Au moment où les séries éliminatoires de la Major League Soccer (MLS) battent leur plein, l'Impact prépare son entrée dans cette ligue d'élite.

Dès mars prochain, l'équipe montréalaise se joindra aux 18 formations établies dans des villes comme New York, Los Angeles et Toronto, et alignant des joueurs aussi connus que Thierry Henry et David Beckham. Même si l'enthousiasme est élevé dans les bureaux du stade Saputo, ce passage au sommet du soccer nord-américain semble toujours un secret bien gardé. Malgré un succès d'estime, l'Impact ne jouit pas d'une forte notoriété. Confinée à des ligues de deuxième niveau depuis sa fondation en 1993, l'équipe n'a jamais émergé de sa niche naturelle, celle des passionnés de ballon rond.

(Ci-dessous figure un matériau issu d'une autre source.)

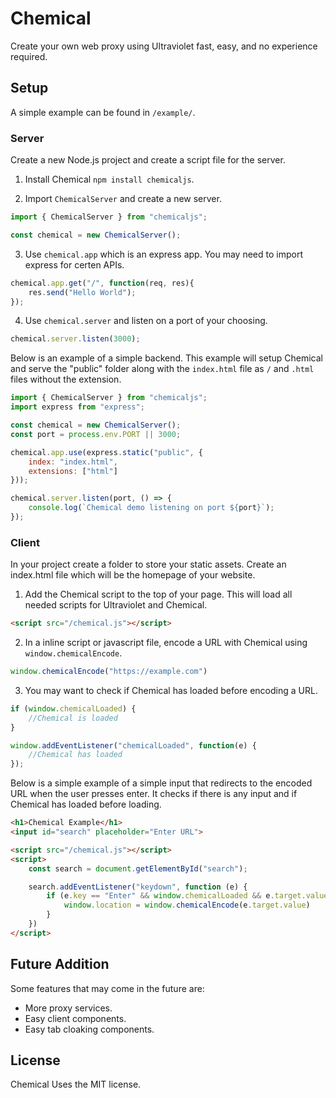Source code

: # Chemical
Create your own web proxy using Ultraviolet fast, easy, and no experience required.

## Setup

A simple example can be found in `/example/`.

### Server

Create a new Node.js project and create a script file for the server.

1. Install Chemical `npm install chemicaljs`.

2. Import `ChemicalServer` and create a new server.

```js
import { ChemicalServer } from "chemicaljs";

const chemical = new ChemicalServer();
```

3. Use `chemical.app` which is an express app. You may need to import express for certen APIs.

```js
chemical.app.get("/", function(req, res){
    res.send("Hello World");
});
```

4. Use `chemical.server` and listen on a port of your choosing.

```js
chemical.server.listen(3000);
```

Below is an example of a simple backend. This example will setup Chemical and serve the "public" folder along with the `index.html` file as `/` and `.html` files without the extension.

```js
import { ChemicalServer } from "chemicaljs";
import express from "express";

const chemical = new ChemicalServer();
const port = process.env.PORT || 3000;

chemical.app.use(express.static("public", {
    index: "index.html",
    extensions: ["html"]
}));

chemical.server.listen(port, () => {
    console.log(`Chemical demo listening on port ${port}`);
});
```

### Client

In your project create a folder to store your static assets. Create an index.html file which will be the homepage of your website.

1. Add the Chemical script to the top of your page. This will load all needed scripts for Ultraviolet and Chemical.

```html
<script src="/chemical.js"></script>
```

2. In a inline script or javascript file, encode a URL with Chemical using `window.chemicalEncode`.

```js
window.chemicalEncode("https://example.com")
```

3. You may want to check if Chemical has loaded before encoding a URL.

```js
if (window.chemicalLoaded) {
    //Chemical is loaded
}
```

```js
window.addEventListener("chemicalLoaded", function(e) {
    //Chemical has loaded
});
```

Below is a simple example of a simple input that redirects to the encoded URL when the user presses enter. It checks if there is any input and if Chemical has loaded before loading.

```html
<h1>Chemical Example</h1>
<input id="search" placeholder="Enter URL">

<script src="/chemical.js"></script>
<script>
    const search = document.getElementById("search");

    search.addEventListener("keydown", function (e) {
        if (e.key == "Enter" && window.chemicalLoaded && e.target.value) {
            window.location = window.chemicalEncode(e.target.value)
        }
    })
</script>
```

## Future Addition

Some features that may come in the future are:

- More proxy services.
- Easy client components.
- Easy tab cloaking components.

## License
Chemical Uses the MIT license.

De son côté, la MLS demeure méconnue au Québec. Il s'agit pourtant d'un circuit de premier plan, bâti sur un modèle économique original, et qui connaît une formidable progression. Afin de saisir la portée de cette entrée en MLS, je me suis entretenu avec Joey Saputo, propriétaire et président de l'Impact. J'ai découvert un homme en pleine possession de ses dossiers, débordant d'ambition, mais aussi très réaliste. Ses réponses étoffées permettent de lever le voile sur les défis stratégiques de l'organisation. Nous avons abordé plusieurs sujets, dont celui de l'embauche potentielle d'un véritable joueur étoile, capable d'incarner la nouvelle image de l'équipe. Car en MLS, même si le plafond salarial est de 3 millions, chaque équipe peut mettre sous contrat trois « joueurs désignés «, rémunérés selon leur réelle valeur sur le marché. Voici une synthèse de notre discussion.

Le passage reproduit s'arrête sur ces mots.